David Altheide writes: The future of guns in our society may be better understood if we knew more about what they mean to people and why people buy them.

Fear is a major factor for many firearm purchases. Recent trends in gun sales suggest that many citizens are becoming more fearful: Gallup poll data suggest that Americans are more fearful, at near-record high levels, about big government, compared to big business or big labor. This fear overlays the long-term public fear of crime and terrorism.

Reactions to mass killings, particularly the shooting of first-graders at Sandy Hook school in Newtown, Connecticut, sparked a national debate about gun control. But that, in turn, has heightened fear about government’s role in regulating assault weapons, especially popular semi-automatic models like the AK-47 and AR-15 that are bought and sold throughout both the US and the world.

Public reaction to the latest assault weapon massacre is disturbing in view of worldwide trends. Studies show that price increases for semi-automatic assault weapons reflect public moods and fears about social instability.

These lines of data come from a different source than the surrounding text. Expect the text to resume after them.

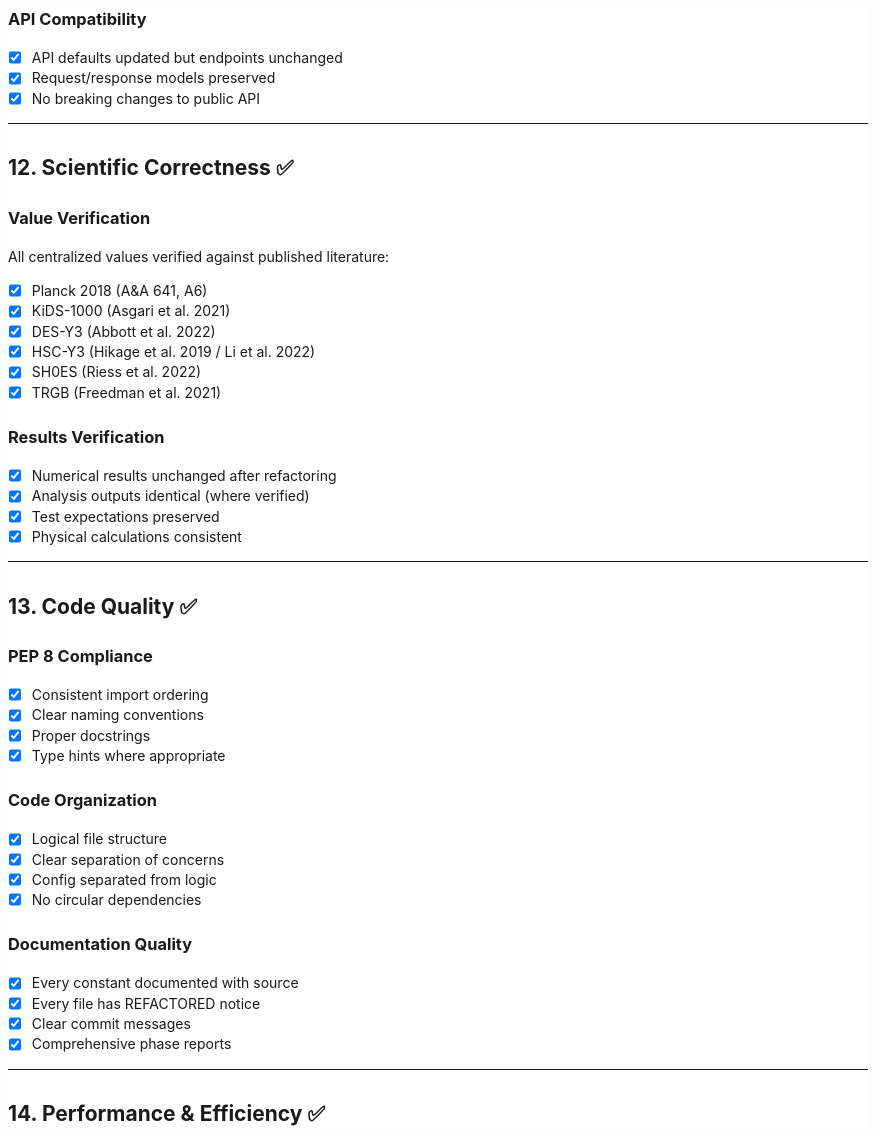 ### API Compatibility
- [x] API defaults updated but endpoints unchanged
- [x] Request/response models preserved
- [x] No breaking changes to public API

---

## 12. Scientific Correctness ✅

### Value Verification
All centralized values verified against published literature:
- [x] Planck 2018 (A&A 641, A6)
- [x] KiDS-1000 (Asgari et al. 2021)
- [x] DES-Y3 (Abbott et al. 2022)
- [x] HSC-Y3 (Hikage et al. 2019 / Li et al. 2022)
- [x] SH0ES (Riess et al. 2022)
- [x] TRGB (Freedman et al. 2021)

### Results Verification
- [x] Numerical results unchanged after refactoring
- [x] Analysis outputs identical (where verified)
- [x] Test expectations preserved
- [x] Physical calculations consistent

---

## 13. Code Quality ✅

### PEP 8 Compliance
- [x] Consistent import ordering
- [x] Clear naming conventions
- [x] Proper docstrings
- [x] Type hints where appropriate

### Code Organization
- [x] Logical file structure
- [x] Clear separation of concerns
- [x] Config separated from logic
- [x] No circular dependencies

### Documentation Quality
- [x] Every constant documented with source
- [x] Every file has REFACTORED notice
- [x] Clear commit messages
- [x] Comprehensive phase reports

---

## 14. Performance & Efficiency ✅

According to author James Barr, in many countries, “The Kalashnikov index is effectively a futures market for violence.” More than 80m AK-47s circulate between countries in predictable patterns that are associated with social instability.

The cost of this weapon doubled and tripled in Iraq and Afghanistan just before the US invasions of those countries. Afghan arms merchants are selling the model favored by Osama bin Laden for $2,000, while Syrians are paying more than $2,100. Demand and prices fall only when citizens believe that things are settling down.

I’d be a bit wary about the idea of viewing the rise or fall of gun prices as a universally reliable index of social stability.

Each time there’s a new rush to buy assault weapons across America, it seems to happen for the same reason: buyers are afraid these weapons are going to get banned.

And even though fear of government is very much a part of American DNA, among those for whom this fear calls them to go out and buy more guns, I see little evidence that it serves as a driving force for broader political action — beyond perhaps attending an occasional Tea Party meeting or paying annual dues to the NRA.

In other words, as vexed as many Americans might be about the power of Big Government, so long as gun control doesn’t go further than a few cosmetic reforms like reducing permitted magazine sizes, then Americans who are afraid of having their guns taken away will remain quite content with the status quo. Indeed, sustaining the fear that gun ownership is under threat, ironically has the effect of legitimizing gun ownership.

The result is this utterly circular reality: that the freedom so many gun owners care more about protecting than any other freedom is the freedom to own a gun.

The government can assassinate U.S. citizens, monitor all electronic communications, use taxpayer money to bail out banks, fight wars without authorization of Congress, serve the interests of corporations above those of the electorate, and all of this will provoke little more than some idle grumbling.

Do anything else — just don’t take away our guns. Try and take away our guns and we’ll start another revolution!

I have my doubts. I don’t think there’s any prospect of an administration that would actually attempt to institute serious gun control — and even if it did, legislation would never get through Congress. But neither do I think in the unlikely event that such gun control was implemented would it provoke a revolution.

However fiercely independent Americans may once have been, that fierceness has given way to a more pervasive docility.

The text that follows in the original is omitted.